++++ DATA UNDER STUDY ++++
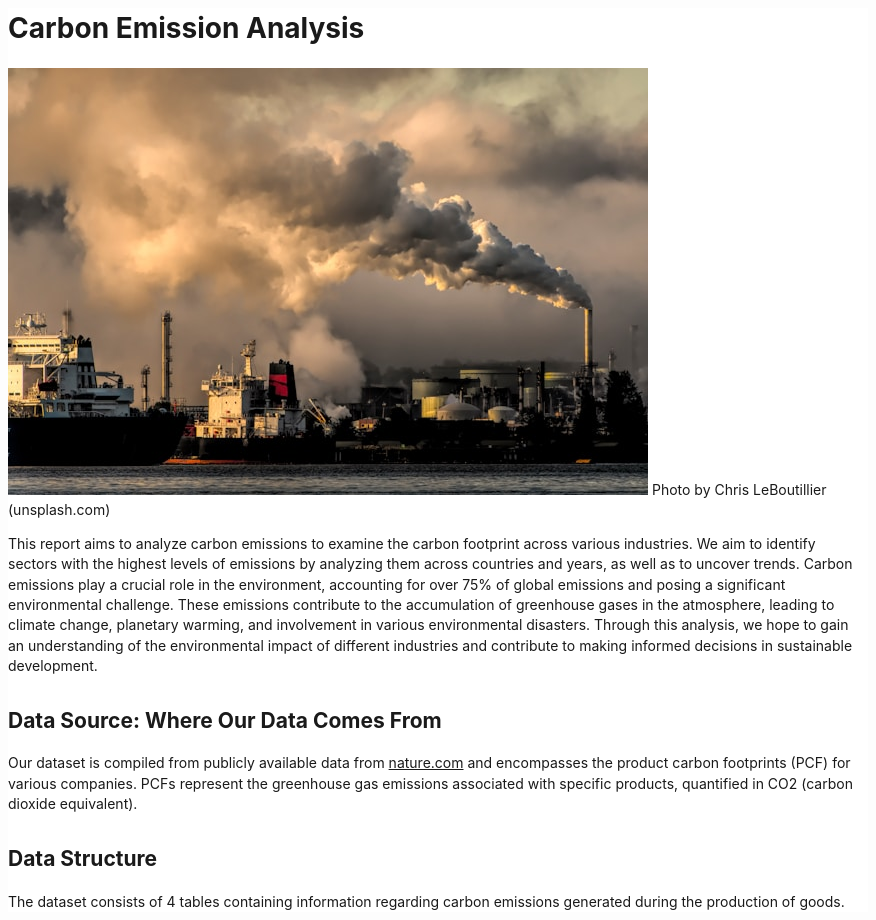 # Carbon Emission Analysis
![Photo by Chris LeBoutillier (unsplash.com)](https://github.com/RusAbk/Carbon-Emission-Analysis/blob/main/cover.jpg?raw=true)
Photo by Chris LeBoutillier (unsplash.com)

This report aims to analyze carbon emissions to examine the carbon footprint across various industries. We aim to identify sectors with the highest levels of emissions by analyzing them across countries and years, as well as to uncover trends. Carbon emissions play a crucial role in the environment, accounting for over 75% of global emissions and posing a significant environmental challenge. These emissions contribute to the accumulation of greenhouse gases in the atmosphere, leading to climate change, planetary warming, and involvement in various environmental disasters. Through this analysis, we hope to gain an understanding of the environmental impact of different industries and contribute to making informed decisions in sustainable development.

## Data Source: Where Our Data Comes From
Our dataset is compiled from publicly available data from [nature.com](https://nature.com) and encompasses the product carbon footprints (PCF) for various companies. PCFs represent the greenhouse gas emissions associated with specific products, quantified in CO2 (carbon dioxide equivalent).

## Data Structure
The dataset consists of 4 tables containing information regarding carbon emissions generated during the production of goods.
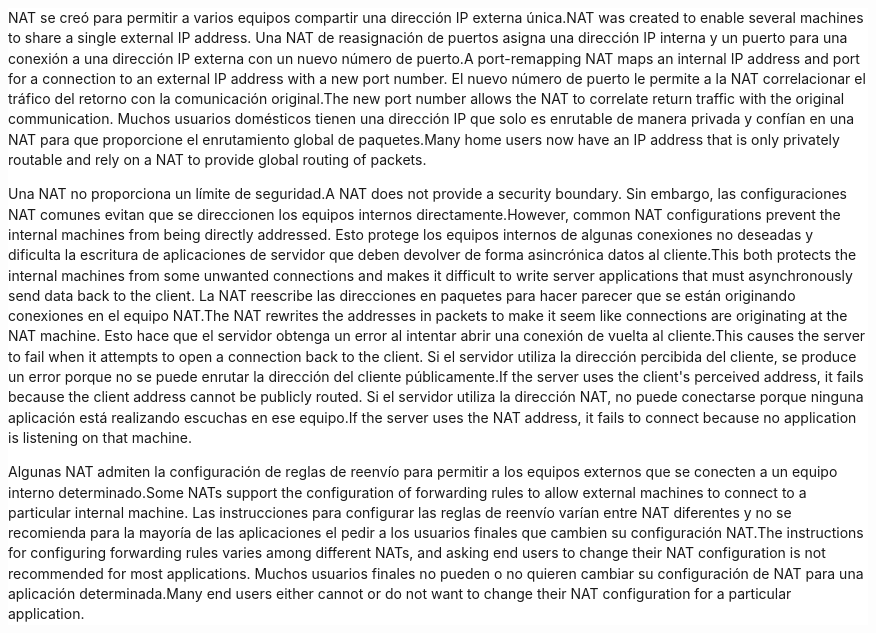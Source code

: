  <span data-ttu-id="d1e59-110">NAT se creó para permitir a varios equipos compartir una dirección IP externa única.</span><span class="sxs-lookup"><span data-stu-id="d1e59-110">NAT was created to enable several machines to share a single external IP address.</span></span> <span data-ttu-id="d1e59-111">Una NAT de reasignación de puertos asigna una dirección IP interna y un puerto para una conexión a una dirección IP externa con un nuevo número de puerto.</span><span class="sxs-lookup"><span data-stu-id="d1e59-111">A port-remapping NAT maps an internal IP address and port for a connection to an external IP address with a new port number.</span></span> <span data-ttu-id="d1e59-112">El nuevo número de puerto le permite a la NAT correlacionar el tráfico del retorno con la comunicación original.</span><span class="sxs-lookup"><span data-stu-id="d1e59-112">The new port number allows the NAT to correlate return traffic with the original communication.</span></span> <span data-ttu-id="d1e59-113">Muchos usuarios domésticos tienen una dirección IP que solo es enrutable de manera privada y confían en una NAT para que proporcione el enrutamiento global de paquetes.</span><span class="sxs-lookup"><span data-stu-id="d1e59-113">Many home users now have an IP address that is only privately routable and rely on a NAT to provide global routing of packets.</span></span>  
  
 <span data-ttu-id="d1e59-114">Una NAT no proporciona un límite de seguridad.</span><span class="sxs-lookup"><span data-stu-id="d1e59-114">A NAT does not provide a security boundary.</span></span> <span data-ttu-id="d1e59-115">Sin embargo, las configuraciones NAT comunes evitan que se direccionen los equipos internos directamente.</span><span class="sxs-lookup"><span data-stu-id="d1e59-115">However, common NAT configurations prevent the internal machines from being directly addressed.</span></span> <span data-ttu-id="d1e59-116">Esto protege los equipos internos de algunas conexiones no deseadas y dificulta la escritura de aplicaciones de servidor que deben devolver de forma asincrónica datos al cliente.</span><span class="sxs-lookup"><span data-stu-id="d1e59-116">This both protects the internal machines from some unwanted connections and makes it difficult to write server applications that must asynchronously send data back to the client.</span></span> <span data-ttu-id="d1e59-117">La NAT reescribe las direcciones en paquetes para hacer parecer que se están originando conexiones en el equipo NAT.</span><span class="sxs-lookup"><span data-stu-id="d1e59-117">The NAT rewrites the addresses in packets to make it seem like connections are originating at the NAT machine.</span></span> <span data-ttu-id="d1e59-118">Esto hace que el servidor obtenga un error al intentar abrir una conexión de vuelta al cliente.</span><span class="sxs-lookup"><span data-stu-id="d1e59-118">This causes the server to fail when it attempts to open a connection back to the client.</span></span> <span data-ttu-id="d1e59-119">Si el servidor utiliza la dirección percibida del cliente, se produce un error porque no se puede enrutar la dirección del cliente públicamente.</span><span class="sxs-lookup"><span data-stu-id="d1e59-119">If the server uses the client's perceived address, it fails because the client address cannot be publicly routed.</span></span> <span data-ttu-id="d1e59-120">Si el servidor utiliza la dirección NAT, no puede conectarse porque ninguna aplicación está realizando escuchas en ese equipo.</span><span class="sxs-lookup"><span data-stu-id="d1e59-120">If the server uses the NAT address, it fails to connect because no application is listening on that machine.</span></span>  
  
 <span data-ttu-id="d1e59-121">Algunas NAT admiten la configuración de reglas de reenvío para permitir a los equipos externos que se conecten a un equipo interno determinado.</span><span class="sxs-lookup"><span data-stu-id="d1e59-121">Some NATs support the configuration of forwarding rules to allow external machines to connect to a particular internal machine.</span></span> <span data-ttu-id="d1e59-122">Las instrucciones para configurar las reglas de reenvío varían entre NAT diferentes y no se recomienda para la mayoría de las aplicaciones el pedir a los usuarios finales que cambien su configuración NAT.</span><span class="sxs-lookup"><span data-stu-id="d1e59-122">The instructions for configuring forwarding rules varies among different NATs, and asking end users to change their NAT configuration is not recommended for most applications.</span></span> <span data-ttu-id="d1e59-123">Muchos usuarios finales no pueden o no quieren cambiar su configuración de NAT para una aplicación determinada.</span><span class="sxs-lookup"><span data-stu-id="d1e59-123">Many end users either cannot or do not want to change their NAT configuration for a particular application.</span></span>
++++
The records above need to be copied exactly, with the pictures left out.

 # Carbon Emission Analysis
![Photo by Chris LeBoutillier (unsplash.com)](https://github.com/RusAbk/Carbon-Emission-Analysis/blob/main/cover.jpg?raw=true)
Photo by Chris LeBoutillier (unsplash.com)

This report aims to analyze carbon emissions to examine the carbon footprint across various industries. We aim to identify sectors with the highest levels of emissions by analyzing them across countries and years, as well as to uncover trends. Carbon emissions play a crucial role in the environment, accounting for over 75% of global emissions and posing a significant environmental challenge. These emissions contribute to the accumulation of greenhouse gases in the atmosphere, leading to climate change, planetary warming, and involvement in various environmental disasters. Through this analysis, we hope to gain an understanding of the environmental impact of different industries and contribute to making informed decisions in sustainable development.

## Data Source: Where Our Data Comes From
Our dataset is compiled from publicly available data from [nature.com](https://nature.com) and encompasses the product carbon footprints (PCF) for various companies. PCFs represent the greenhouse gas emissions associated with specific products, quantified in CO2 (carbon dioxide equivalent).

## Data Structure
The dataset consists of 4 tables containing information regarding carbon emissions generated during the production of goods.
Source code

:  <span data-ttu-id="d1e59-110">NAT se creó para permitir a varios equipos compartir una dirección IP externa única.</span><span class="sxs-lookup"><span data-stu-id="d1e59-110">NAT was created to enable several machines to share a single external IP address.</span></span> <span data-ttu-id="d1e59-111">Una NAT de reasignación de puertos asigna una dirección IP interna y un puerto para una conexión a una dirección IP externa con un nuevo número de puerto.</span><span class="sxs-lookup"><span data-stu-id="d1e59-111">A port-remapping NAT maps an internal IP address and port for a connection to an external IP address with a new port number.</span></span> <span data-ttu-id="d1e59-112">El nuevo número de puerto le permite a la NAT correlacionar el tráfico del retorno con la comunicación original.</span><span class="sxs-lookup"><span data-stu-id="d1e59-112">The new port number allows the NAT to correlate return traffic with the original communication.</span></span> <span data-ttu-id="d1e59-113">Muchos usuarios domésticos tienen una dirección IP que solo es enrutable de manera privada y confían en una NAT para que proporcione el enrutamiento global de paquetes.</span><span class="sxs-lookup"><span data-stu-id="d1e59-113">Many home users now have an IP address that is only privately routable and rely on a NAT to provide global routing of packets.</span></span>  
  
 <span data-ttu-id="d1e59-114">Una NAT no proporciona un límite de seguridad.</span><span class="sxs-lookup"><span data-stu-id="d1e59-114">A NAT does not provide a security boundary.</span></span> <span data-ttu-id="d1e59-115">Sin embargo, las configuraciones NAT comunes evitan que se direccionen los equipos internos directamente.</span><span class="sxs-lookup"><span data-stu-id="d1e59-115">However, common NAT configurations prevent the internal machines from being directly addressed.</span></span> <span data-ttu-id="d1e59-116">Esto protege los equipos internos de algunas conexiones no deseadas y dificulta la escritura de aplicaciones de servidor que deben devolver de forma asincrónica datos al cliente.</span><span class="sxs-lookup"><span data-stu-id="d1e59-116">This both protects the internal machines from some unwanted connections and makes it difficult to write server applications that must asynchronously send data back to the client.</span></span> <span data-ttu-id="d1e59-117">La NAT reescribe las direcciones en paquetes para hacer parecer que se están originando conexiones en el equipo NAT.</span><span class="sxs-lookup"><span data-stu-id="d1e59-117">The NAT rewrites the addresses in packets to make it seem like connections are originating at the NAT machine.</span></span> <span data-ttu-id="d1e59-118">Esto hace que el servidor obtenga un error al intentar abrir una conexión de vuelta al cliente.</span><span class="sxs-lookup"><span data-stu-id="d1e59-118">This causes the server to fail when it attempts to open a connection back to the client.</span></span> <span data-ttu-id="d1e59-119">Si el servidor utiliza la dirección percibida del cliente, se produce un error porque no se puede enrutar la dirección del cliente públicamente.</span><span class="sxs-lookup"><span data-stu-id="d1e59-119">If the server uses the client's perceived address, it fails because the client address cannot be publicly routed.</span></span> <span data-ttu-id="d1e59-120">Si el servidor utiliza la dirección NAT, no puede conectarse porque ninguna aplicación está realizando escuchas en ese equipo.</span><span class="sxs-lookup"><span data-stu-id="d1e59-120">If the server uses the NAT address, it fails to connect because no application is listening on that machine.</span></span>  
  
 <span data-ttu-id="d1e59-121">Algunas NAT admiten la configuración de reglas de reenvío para permitir a los equipos externos que se conecten a un equipo interno determinado.</span><span class="sxs-lookup"><span data-stu-id="d1e59-121">Some NATs support the configuration of forwarding rules to allow external machines to connect to a particular internal machine.</span></span> <span data-ttu-id="d1e59-122">Las instrucciones para configurar las reglas de reenvío varían entre NAT diferentes y no se recomienda para la mayoría de las aplicaciones el pedir a los usuarios finales que cambien su configuración NAT.</span><span class="sxs-lookup"><span data-stu-id="d1e59-122">The instructions for configuring forwarding rules varies among different NATs, and asking end users to change their NAT configuration is not recommended for most applications.</span></span> <span data-ttu-id="d1e59-123">Muchos usuarios finales no pueden o no quieren cambiar su configuración de NAT para una aplicación determinada.</span><span class="sxs-lookup"><span data-stu-id="d1e59-123">Many end users either cannot or do not want to change their NAT configuration for a particular application.</span></span>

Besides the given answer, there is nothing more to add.